SPJ opposes recommended Stars and Stripes cuts
Patricia Gallagher Newberry, SPJ National President, 513-702-4065, firstname.lastname@example.org
Jennifer Royer, SPJ Director of Communications and Marketing, 317-361-4134, email@example.com
INDIANAPOLIS – The Society of Professional Journalists stresses once again that it is strongly opposed to the Pentagon’s proposed cuts to Stars and Stripes, the editorially independent newspaper of the military.
SPJ asked the Pentagon to reconsider cuts when the news first broke in February. “SPJ again urges Congress – and our colleagues in newsrooms and on editorial boards across the country – to preserve this unique, independent news organization,” said SPJ National President Patricia Gallagher Newberry.

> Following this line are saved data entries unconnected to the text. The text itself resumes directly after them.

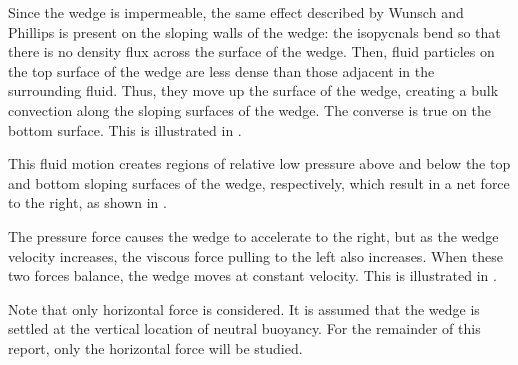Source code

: \documentclass[12pt]{article}
\begin{document}

Since the wedge is impermeable, the same effect described by Wunsch and Phillips is present on the sloping walls of the wedge: the isopycnals bend so that there is no density flux across the surface of the wedge. Then, fluid particles on the top surface of the wedge are less dense than those adjacent in the surrounding fluid. Thus, they move up the surface of the wedge, creating a bulk convection along the sloping surfaces of the wedge. The converse is true on the bottom surface. This is illustrated in .


This fluid motion creates regions of relative low pressure above and below the top and bottom sloping surfaces of the wedge, respectively, which result in a net force to the right, as shown in .


The pressure force causes the wedge to accelerate to the right, but as the wedge velocity increases, the viscous force pulling to the left also increases. When these two forces balance, the wedge moves at constant velocity. This is illustrated in .


Note that only horizontal force is considered. It is assumed that the wedge is settled at the vertical location of neutral buoyancy. For the remainder of this report, only the horizontal force will be studied.
\end{document}

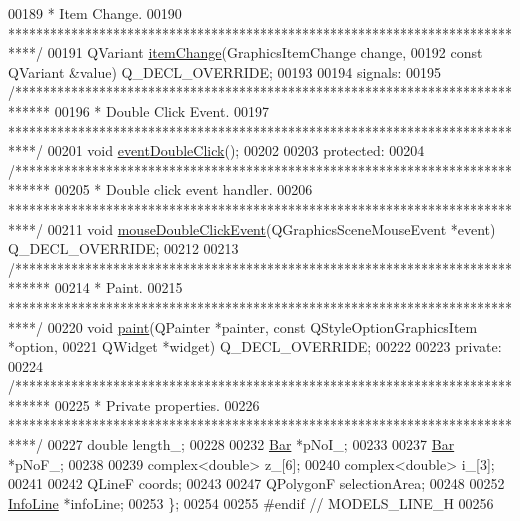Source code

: \begin{DoxyCode}
00189 \textcolor{comment}{   * Item Change.}
00190 \textcolor{comment}{   ****************************************************************************/}
00191   QVariant \hyperlink{group___models_ga5fcee3f23eb50e34f730d602a3802b93}{itemChange}(GraphicsItemChange change,
00192                       const QVariant &value) Q\_DECL\_OVERRIDE;
00193 
00194 signals:
00195   \textcolor{comment}{/*****************************************************************************}
00196 \textcolor{comment}{   * Double Click Event.}
00197 \textcolor{comment}{   ****************************************************************************/}
00201   \textcolor{keywordtype}{void} \hyperlink{class_line_a2444b577ea2254994599c6f829c629a5}{eventDoubleClick}();
00202 
00203 protected:
00204   \textcolor{comment}{/*****************************************************************************}
00205 \textcolor{comment}{   * Double click event handler.}
00206 \textcolor{comment}{   ****************************************************************************/}
00211   \textcolor{keywordtype}{void} \hyperlink{group___models_ga9a1fee5b1606ab0deedd04bdab99be70}{mouseDoubleClickEvent}(QGraphicsSceneMouseEvent *event) Q\_DECL\_OVERRIDE;
00212 
00213   \textcolor{comment}{/*****************************************************************************}
00214 \textcolor{comment}{   * Paint.}
00215 \textcolor{comment}{   ****************************************************************************/}
00220   \textcolor{keywordtype}{void} \hyperlink{group___models_ga0aa64aed379d434be5942edf572b444b}{paint}(QPainter *painter, const QStyleOptionGraphicsItem *option,
00221              QWidget *widget) Q\_DECL\_OVERRIDE;
00222 
00223 private:
00224   \textcolor{comment}{/*****************************************************************************}
00225 \textcolor{comment}{   * Private properties.}
00226 \textcolor{comment}{   ****************************************************************************/}
00227   \textcolor{keywordtype}{double} length\_;
00228 
00232   \hyperlink{class_bar}{Bar} *pNoI\_;
00233 
00237   \hyperlink{class_bar}{Bar} *pNoF\_;
00238 
00239   complex<\textcolor{keywordtype}{double}> z\_[6];
00240   complex<\textcolor{keywordtype}{double}> i\_[3];
00241 
00242   QLineF coords;
00243 
00247   QPolygonF selectionArea;
00248 
00252   \hyperlink{class_info_line}{InfoLine} *infoLine;
00253 \};
00254 
00255 \textcolor{preprocessor}{#endif  // MODELS\_LINE\_H}
00256 
\end{DoxyCode}
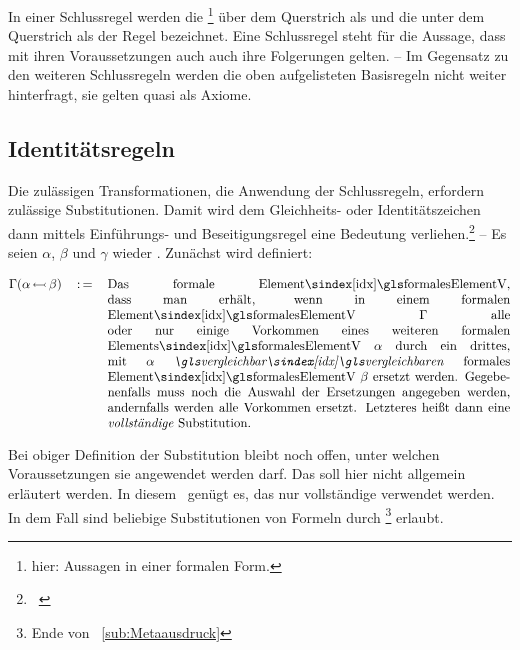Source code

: In einer Schlussregel werden die \footnote{%
	hier: Aussagen in einer formalen Form.%
} über dem Querstrich als \emph{} und die unter dem Querstrich als \emph{} der Regel bezeichnet.
Eine Schlussregel steht für die Aussage, dass mit ihren Voraussetzungen auch auch ihre Folgerungen gelten.
-- Im Gegensatz zu den weiteren Schlussregeln werden die oben aufgelisteten Basisregeln nicht weiter hinterfragt, \textdh sie gelten quasi als Axiome.

\subsection{Identitätsregeln}%
\label{sub:Indentitaetsregeln}

Die zulässigen Transformationen, \textdh die Anwendung der Schlussregeln, erfordern zulässige Substitutionen.
Damit wird dem Gleichheits- oder Identitätszeichen \symqt{$\eq$} dann mittels Einführungs- und Beseitigungsregel eine Bedeutung verliehen.\footnote{\seename~\cite{bib:NatuerlichesSchliessen}}
-- Es seien $\alpha$, $\beta$ und $\gamma$ wieder . Zunächst wird definiert:

\begin{align}
	\Gamma(\alpha \subst \beta) \quad \defeq \quad
	\parbox[t]{11cm}{%
		Das \glsIdxBg{formalesElementV}{formale Element}, dass man erhält, wenn in einem \glsIdxBg{formalesElementV}{formalen Element} $\Gamma$ alle oder nur einige Vorkommen eines weiteren \glsIdxBg{formalesElementV}{formalen Elements} $\alpha$ durch ein drittes, mit $\alpha$ \emph{\glsIdx{vergleichbar}en} \glsIdxBg{formalesElementV}{formales Element} $\beta$ ersetzt werden.
		Gegebenenfalls muss noch die Auswahl der Ersetzungen angegeben werden, andernfalls werden alle Vorkommen ersetzt.
		Letzteres heißt dann eine \emph{vollständige} Substitution.
	}
	\label{def:Substitution}
\end{align}

Bei obiger Definition der Substitution bleibt noch offen, unter welchen Voraussetzungen sie angewendet werden darf. Das soll hier nicht allgemein erläutert werden. In diesem \sectionname\ genügt es, das nur vollständige  verwendet werden. In dem Fall sind beliebige Substitutionen von Formeln durch \emph{}\footnote{%
	\seename Ende von \subsectionname~\vref{sub:Metaausdruck}
} erlaubt.


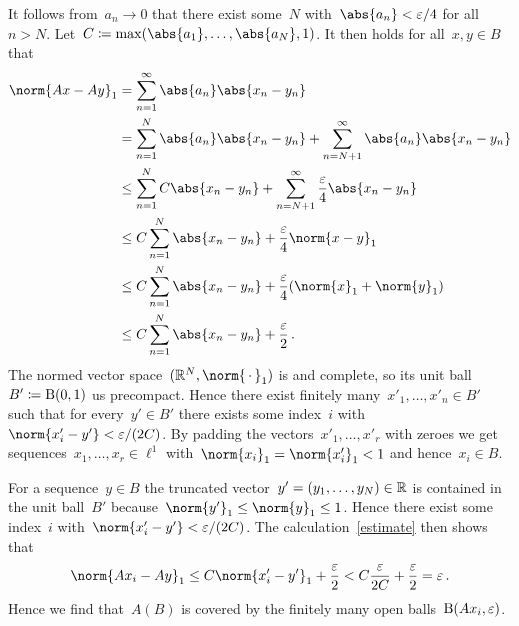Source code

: It follows from~$a_n \to 0$ that there exist some~$N$ with~$\abs{a_n} < \varepsilon/4$ for all~$n > N$.
Let~$C \defined \max(\abs{a_1}, \dotsc, \abs{a_N}, 1)$.
It then holds for all~$x, y \in B$ that
\begin{equation}
  \label{estimate}
  \begin{aligned}
          \norm{Ax - Ay}_1
    &=    \sum_{n=1}^\infty \abs{a_n} \abs{x_n-y_n} \\
    &=      \sum_{n=1}^N \abs{a_n} \abs{x_n - y_n}
          + \sum_{n=N+1}^\infty \abs{a_n} \abs{x_n - y_n} \\
    &\leq   \sum_{n=1}^N C \abs{x_n - y_n}
          + \sum_{n=N+1}^\infty \frac{\varepsilon}{4} \abs{x_n - y_n} \\
    &\leq   C \sum_{n=1}^N \abs{x_n - y_n}
          + \frac{\varepsilon}{4} \norm{x-y}_1  \\
    &\leq   C \sum_{n=1}^N \abs{x_n - y_n}
          + \frac{\varepsilon}{4} (\norm{x}_1 + \norm{y}_1) \\
    &\leq   C \sum_{n=1}^N \abs{x_n - y_n}
          + \frac{\varepsilon}{2} \,.
  \end{aligned}
\end{equation}
The normed vector space~$(\Real^N, \norm{\,\cdot\,}_1)$ is  and complete, so its unit ball~$B' \defined \ball{1}{0}$ us precompact.
Hence there exist finitely many~$x'_1, \dotsc, x'_n \in B'$ such that for every~$y' \in B'$ there exists some index~$i$ with~$\norm{x'_i - y'} < \varepsilon/(2C)$.
By padding the vectors~$x'_1, \dotsc, x'_r$ with zeroes we get sequences~$x_1, \dotsc, x_r \in \ell^1$ with~$\norm{x_i}_1 = \norm{x'_i}_1 < 1$ and hence~$x_i \in B$.

For a sequence~$y \in B$ the truncated vector~$y' = (y_1, \dotsc, y_N) \in \Real$ is contained in the unit ball~$B'$ because~$\norm{y'}_1 \leq \norm{y}_1 \leq 1$.
Hence there exist some index~$i$ with~$\norm{x'_i - y'} < \varepsilon/(2C)$.
The calculation~\eqref{estimate} then shows that
\[
        \norm{A x_i - A y}_1
  \leq  C \norm{x'_i - y'}_1 + \frac{\varepsilon}{2}
  <     C \frac{\varepsilon}{2C} + \frac{\varepsilon}{2}
  =     \varepsilon \,.
\]
Hence we find that~$A(B)$ is covered by the finitely many open balls~$\ball{\varepsilon}{Ax_i}$.




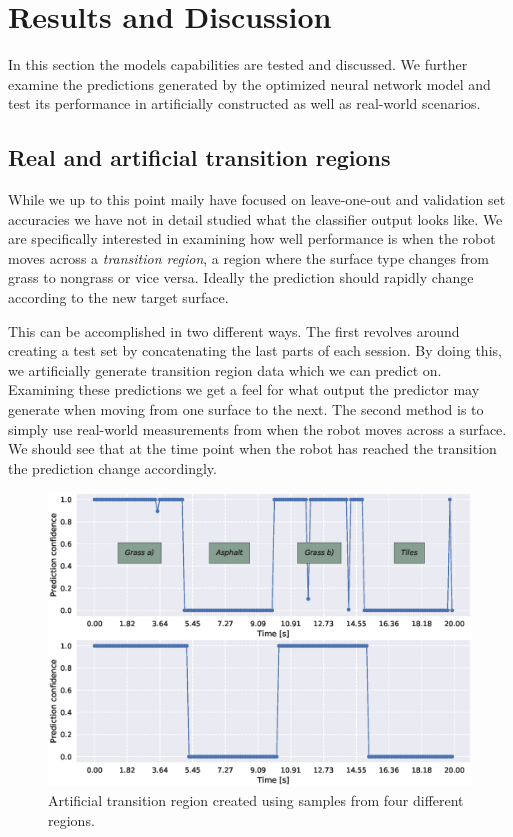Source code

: \chapter{Results and Discussion}

In this section the models capabilities are tested and discussed. We further examine the predictions generated by the optimized neural network model and test its performance in artificially constructed as well as real-world scenarios. 

\section{Real and artificial transition regions}

While we up to this point maily have focused on leave-one-out and validation set accuracies we have not in detail studied what the classifier output looks like. We are specifically interested in examining how well performance is when the robot moves across a \emph{transition region}, a region where the surface type changes from grass to nongrass or vice versa. Ideally the prediction should rapidly change according to the new target surface. 

This can be accomplished in two different ways. The first revolves around creating a test set by concatenating the last parts of each session. By doing this, we artificially generate transition region data which we can predict on. Examining these predictions we get a feel for what output the predictor may generate when moving from one surface to the next. The second method is to simply use real-world measurements from when the robot moves across a surface. We should see that at the time point when the robot has reached the transition the prediction change accordingly. 

\begin{figure}
	\centering
	\includegraphics[scale=0.5]{figs_temp/varmats1}
	\caption{Artificial transition region created using samples from four different regions.}
\end{figure}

Last week, the Senate Armed Services Committee passed the Fiscal Year 2021 National Defense Authorization Act, without any language to support Stars and Stripes. Sen. Tammy Duckworth, D-Illinois, offered an amendment to block the Pentagon’s shutdown plans, but it was not adopted. Duckworth is an Iraq War veteran, Purple Heart recipient and former Assistant Secretary of the U.S. Department of Veterans Affairs.
“Stars and Stripes is an important communications tool for military troops deployed around the world, but especially in places like Syria, Iraq and Afghanistan, where the circumstances are dangerous and the access to information is limited,” Newberry said. “It is an independent, non-partisan voice on which so many troops depend. Cutting its budget would be an enormous disservice to the men and women who serve our country.”
Ernie Gates, ombudsman for Stars and Stripes, says Stars and Stripes proves its value to deployed troops, families and civilians, with unique stories from bases around the world, that wouldn’t be covered otherwise.
“[U.S. Defense] Secretary [Mark] Esper and others at the Pentagon would argue that Stars and Stripes is obsolete and redundant to available commercial news sources. But that fails to recognize the unique ‘local’ coverage Stripes’ reporters provide from bases around the world,” Gates said. “As I’m sure you understand, no commercial business model could sustain that far-flung reporting and distribution system. It’s not a market, it’s a mission. That’s why Stripes needs an appropriation to cover about half of its operating expenses.”
Gates said he is optimistic that the House version of the FY21 NDAA will back Stars and Stripes when it is taken up next week by the House Armed Services Committee. That would set the stage, he says, for a conference committee to reconcile the Senate and House bills.
With roots as far back as the Civil War, Stars and Stripes has published continuously since World War II, providing troops with reliable news and information free of command influence, operating under First Amendment principles.